Car brands risk losing car buyers in the ‘age of the connected digital device’ - and manufacturers should mirror the fluid behaviour of cars buyers according to new research.
The study, exploring the use of smartphones, tablets and PC laptops among in-market new and used car buyers in Britain, ‘Connected Digital Ethnography’, from Haymarket Media Group, designed to be the first to accurately show how consumers are impacted by everything from mobile advertising to manufacturer apps.
In the study, 70% of buyers used a combination of PC laptop, tablet and smartphone throughout the car-buying journey.
“At each stage of the buying process, from research to final purchase, buyers have a preferred role for each device and the way brands engage with buyers can have a dramatic impact on the final decision,” said Haymarket strategy and planning director, Neel Desor.
By deploying behavioural tracking software and qualitative analysis, the Haymarket study highlighted the fluidity of device use and the fact that consumers will break identified behavioural traits if it is not convenient to them.
A greater opportunity for apps as part of the customer journey was also highlighted. Consumers in the study used apps on their smartphones or tablets an average of 13 times during the buying journey.

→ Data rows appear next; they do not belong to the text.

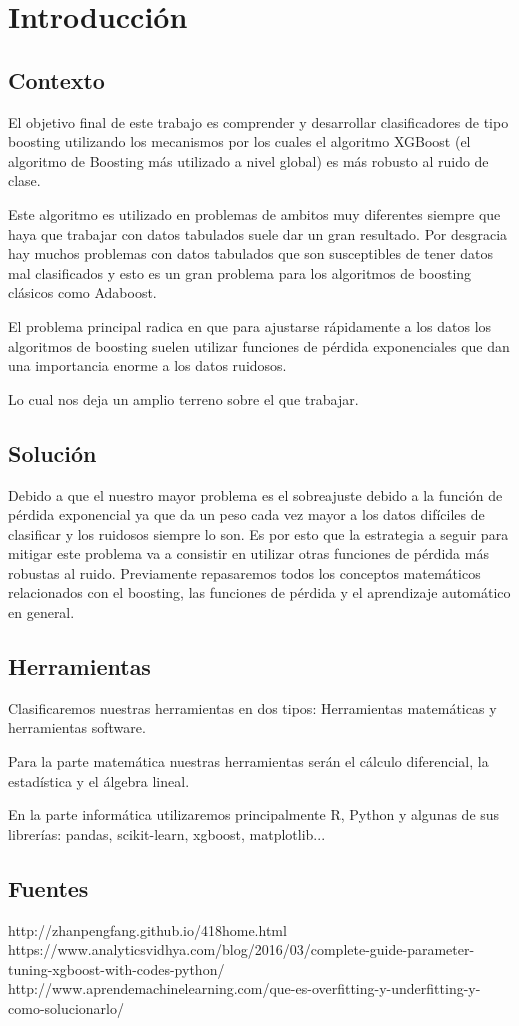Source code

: \chapter{Introducción}

\section{Contexto}

El objetivo final de este trabajo es comprender y desarrollar clasificadores de tipo boosting utilizando los mecanismos por los cuales el algoritmo XGBoost (el algoritmo de Boosting más utilizado a nivel global) es más robusto al ruido de clase.  

Este algoritmo es utilizado en problemas de ambitos muy diferentes siempre que haya que trabajar con datos tabulados suele dar un gran resultado.  
Por desgracia hay muchos problemas con datos tabulados que son susceptibles de tener datos mal clasificados y esto es un gran problema para los algoritmos de boosting clásicos como Adaboost.  

El problema principal radica en que para ajustarse rápidamente a los datos los algoritmos de boosting suelen utilizar funciones de pérdida exponenciales que dan una importancia enorme a los datos ruidosos. 

Lo cual nos deja un amplio terreno sobre el que trabajar.

\section{Solución}
Debido a que el nuestro mayor problema es el sobreajuste debido a la función de pérdida exponencial ya que da un peso cada vez mayor a los datos difíciles de clasificar y los ruidosos siempre lo son.  
Es por esto que la estrategia a seguir para mitigar este problema va a consistir en utilizar otras funciones de pérdida más robustas al ruido.  
Previamente repasaremos todos los conceptos matemáticos relacionados con el boosting, las funciones de pérdida y el aprendizaje automático en general. 

\section{Herramientas}
Clasificaremos nuestras herramientas en dos tipos: Herramientas matemáticas y herramientas software.  

Para la parte matemática nuestras herramientas serán el cálculo diferencial, la estadística y el álgebra lineal.  

En la parte informática utilizaremos principalmente R, Python y algunas de sus librerías: pandas, scikit-learn, xgboost, matplotlib...

\section{Fuentes}

http://zhanpengfang.github.io/418home.html
https://www.analyticsvidhya.com/blog/2016/03/complete-guide-parameter-tuning-xgboost-with-codes-python/
http://www.aprendemachinelearning.com/que-es-overfitting-y-underfitting-y-como-solucionarlo/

However, researchers found that these apps do not always engage buyers sufficiently, nor do they support their individual needs or desires.
“The appetite is there, but there are still gaps for brands to deliver the right tools, information and content,” said Desor.
“For example, evidence suggests that the route of stripped down apps is simply not working and, as a result, brands are losing customers on the journey.”
The average consumer is actively researching for only 11 days throughout the 80 days on average that it took for the new car buying journey to be completed.
At the same time, the study highlighted a shortage of connected experiences across all the devices used during the buying process.
“The biggest challenge is how manufacturers continue to tackle the multi-device journey,” said Desor. “As we all know, the opportunities to engage with buyers are limited and, in order to ‘seal the deal’, brands need their digital experiences to mirror customer behaviour much better.”
Such consistency, said Desor, will help negate the disruption from one manufacturer to another – which is happening with ever greater regularity.